Proofs are not my forte, but here's my reasoning. You can decide if there's a better way of expressing it.

If alpha = beta, then we can say the following:

lim[x --> infty] x_n = alpha

lim[x --> infty] y_n = alpha

Therefore, in the limit:

x_n = y_n

This means, in the limit:

max{x_n, y_n} = x_n

because this is actually max{x_n, x_n}

And, of course, we can say:

max{alpha, beta} = alpha

This means that the original limit to prove:

lim[x --> infty] max{x_n, y_n} = max{alpha, beta}

is the same (when n is infinite) to one of the given limits:

lim[x --> infty] x_n = alpha

Does that work? Perhaps, it could be stated more concisely.
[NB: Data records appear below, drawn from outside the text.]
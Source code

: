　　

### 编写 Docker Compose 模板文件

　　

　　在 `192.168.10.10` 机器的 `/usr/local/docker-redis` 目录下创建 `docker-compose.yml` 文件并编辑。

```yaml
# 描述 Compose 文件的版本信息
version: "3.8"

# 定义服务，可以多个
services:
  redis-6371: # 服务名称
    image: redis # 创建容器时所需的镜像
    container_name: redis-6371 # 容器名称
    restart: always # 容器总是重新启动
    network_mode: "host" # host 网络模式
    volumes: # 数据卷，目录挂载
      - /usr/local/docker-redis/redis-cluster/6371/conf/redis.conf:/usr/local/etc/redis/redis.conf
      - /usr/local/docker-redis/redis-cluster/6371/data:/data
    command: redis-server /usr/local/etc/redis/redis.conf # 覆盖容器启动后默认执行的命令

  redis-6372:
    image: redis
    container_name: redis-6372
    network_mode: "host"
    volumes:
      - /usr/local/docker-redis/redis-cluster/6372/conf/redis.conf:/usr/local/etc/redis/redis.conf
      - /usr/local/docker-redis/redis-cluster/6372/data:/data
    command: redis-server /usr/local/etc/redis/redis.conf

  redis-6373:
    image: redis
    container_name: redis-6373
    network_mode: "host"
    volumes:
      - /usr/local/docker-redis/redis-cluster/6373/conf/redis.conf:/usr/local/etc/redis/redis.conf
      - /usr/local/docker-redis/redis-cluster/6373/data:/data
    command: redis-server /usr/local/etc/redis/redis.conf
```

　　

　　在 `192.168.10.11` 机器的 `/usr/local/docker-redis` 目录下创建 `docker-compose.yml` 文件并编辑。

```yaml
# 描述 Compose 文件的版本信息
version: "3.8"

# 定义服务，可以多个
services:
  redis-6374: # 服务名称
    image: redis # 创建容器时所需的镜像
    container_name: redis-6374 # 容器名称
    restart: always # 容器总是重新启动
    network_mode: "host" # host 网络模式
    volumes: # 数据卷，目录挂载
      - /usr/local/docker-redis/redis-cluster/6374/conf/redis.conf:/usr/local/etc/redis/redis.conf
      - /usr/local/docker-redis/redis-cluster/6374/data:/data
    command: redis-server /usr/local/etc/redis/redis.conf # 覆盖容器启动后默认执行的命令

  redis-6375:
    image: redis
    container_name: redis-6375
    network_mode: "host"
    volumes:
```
The same line of reasoning can proceed using max{beta, beta} and max{y_n, y_n} to show that the limit to prove is the same as the given limit for y_n.

Cheers

~ Mark 8-)

 
Thought this thread could use a little more rigor ;)

Let \(\displaystyle \epsilon > 0\).

First things first: If f and g are any positive real-valued functions,

We can find a \(\displaystyle N_1 \in \mathbb{N}\) such that \(\displaystyle |x_n-\alpha| < f(\epsilon)\) whenever \(\displaystyle n>N_1\) [1]
We can find a \(\displaystyle N_2 \in \mathbb{N}\) such that \(\displaystyle |y_n-\beta| < g(\epsilon)\) whenever \(\displaystyle n>N_2\) [2]

If \(\displaystyle \alpha = \beta\) then Let \(\displaystyle N = \max\{N_1, N_2\}\) with \(\displaystyle f=g=\epsilon\).

If \(\displaystyle n > N\) then [1] and [2] both hold. Therefore \(\displaystyle |\max\{x_n,y_n\} - \alpha| = |\max\{x_n,y_n\} - \max\{\alpha, \beta\}| < \epsilon\)

Now assume WLOG, \(\displaystyle \alpha > \beta\). You wish to show \(\displaystyle \max\{x_n,y_n\} \to \alpha\) as \(\displaystyle n \to \infty\).

Suppose \(\displaystyle f=g=\min\{\frac{\alpha-\beta}{2}, \epsilon\}\)

Let \(\displaystyle N = \max \{N_1,N_2\}\) as above.

Then from [1] & [2] with our choice above for f and g, we get: (I'll leave the details and algebra to you)

\(\displaystyle y_n < \beta + \frac{\alpha-\beta}{2}= \alpha - \frac{\alpha-\beta}{2} < x_n\)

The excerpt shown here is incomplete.